Read the lines below, and copy any that contain the string "color".

ENTRIES SHOWN:
*** Begin section ***

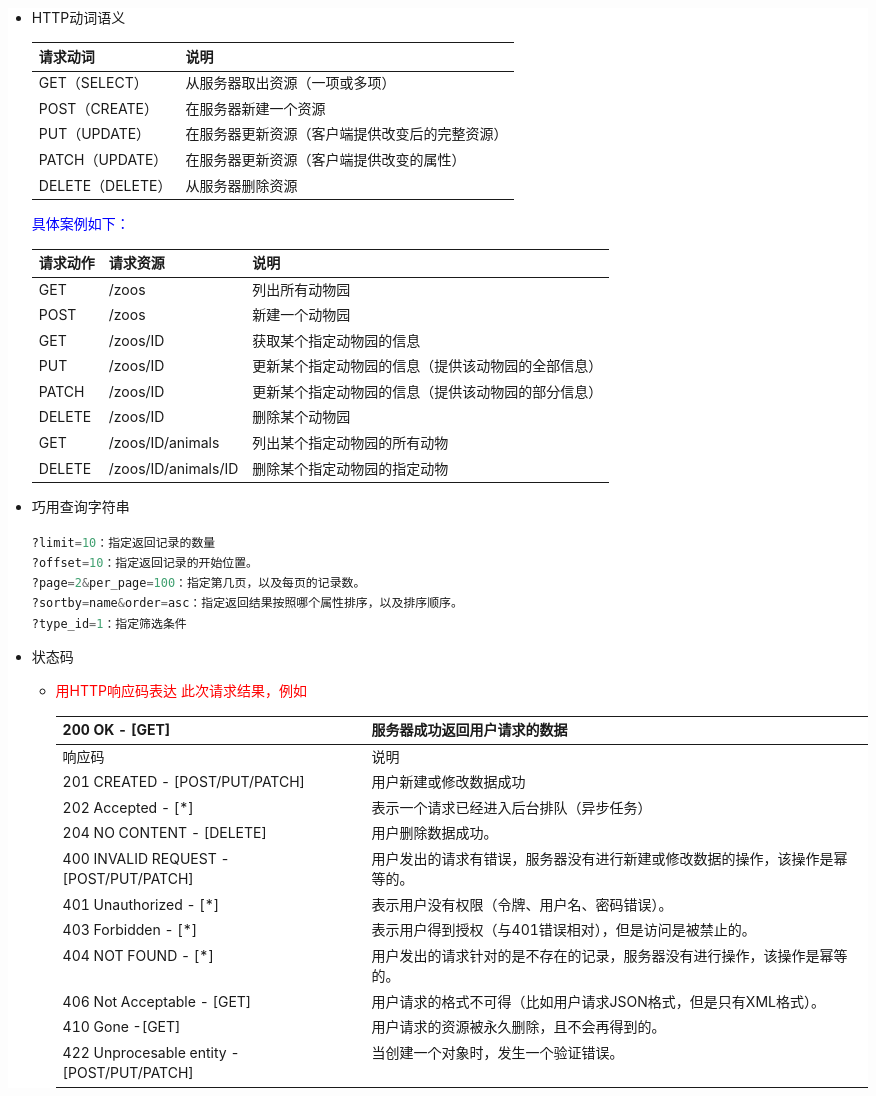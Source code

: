 - HTTP动词语义

  | 请求动词         | 说明                                           |
  | ---------------- | ---------------------------------------------- |
  | GET（SELECT）    | 从服务器取出资源（一项或多项）                 |
  | POST（CREATE）   | 在服务器新建一个资源                           |
  | PUT（UPDATE）    | 在服务器更新资源（客户端提供改变后的完整资源） |
  | PATCH（UPDATE）  | 在服务器更新资源（客户端提供改变的属性）       |
  | DELETE（DELETE） | 从服务器删除资源                               |

  

  <font color=blue>具体案例如下：</font>

  | 请求动作 | 请求资源            | 说明                                               |
  | -------- | ------------------- | -------------------------------------------------- |
  | GET      | /zoos               | 列出所有动物园                                     |
  | POST     | /zoos               | 新建一个动物园                                     |
  | GET      | /zoos/ID            | 获取某个指定动物园的信息                           |
  | PUT      | /zoos/ID            | 更新某个指定动物园的信息（提供该动物园的全部信息） |
  | PATCH    | /zoos/ID            | 更新某个指定动物园的信息（提供该动物园的部分信息） |
  | DELETE   | /zoos/ID            | 删除某个动物园                                     |
  | GET      | /zoos/ID/animals    | 列出某个指定动物园的所有动物                       |
  | DELETE   | /zoos/ID/animals/ID | 删除某个指定动物园的指定动物                       |

- 巧用查询字符串

  ```python
  ?limit=10：指定返回记录的数量
  ?offset=10：指定返回记录的开始位置。
  ?page=2&per_page=100：指定第几页，以及每页的记录数。
  ?sortby=name&order=asc：指定返回结果按照哪个属性排序，以及排序顺序。
  ?type_id=1：指定筛选条件
  ```

- 状态码

  - <font color=red>用HTTP响应码表达 此次请求结果，例如</font>

    | 200 OK - [GET]                             | 服务器成功返回用户请求的数据                                 |
    | ------------------------------------------ | ------------------------------------------------------------ |
    | 响应码                                     | 说明                                                         |
    | 201 CREATED - [POST/PUT/PATCH]             | 用户新建或修改数据成功                                       |
    | 202 Accepted - [*]                         | 表示一个请求已经进入后台排队（异步任务）                     |
    | 204 NO CONTENT - [DELETE]                  | 用户删除数据成功。                                           |
    | 400 INVALID REQUEST - [POST/PUT/PATCH]     | 用户发出的请求有错误，服务器没有进行新建或修改数据的操作，该操作是幂等的。 |
    | 401 Unauthorized - [*]                     | 表示用户没有权限（令牌、用户名、密码错误）。                 |
    | 403 Forbidden - [*]                        | 表示用户得到授权（与401错误相对），但是访问是被禁止的。      |
    | 404 NOT FOUND - [*]                        | 用户发出的请求针对的是不存在的记录，服务器没有进行操作，该操作是幂等的。 |
    | 406 Not Acceptable - [GET]                 | 用户请求的格式不可得（比如用户请求JSON格式，但是只有XML格式）。 |
    | 410 Gone -[GET]                            | 用户请求的资源被永久删除，且不会再得到的。                   |
    | 422 Unprocesable entity - [POST/PUT/PATCH] | 当创建一个对象时，发生一个验证错误。                         |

*** End section ***

FINISHED TASK:
  <font color=blue>具体案例如下：</font>
  - <font color=red>用HTTP响应码表达 此次请求结果，例如</font>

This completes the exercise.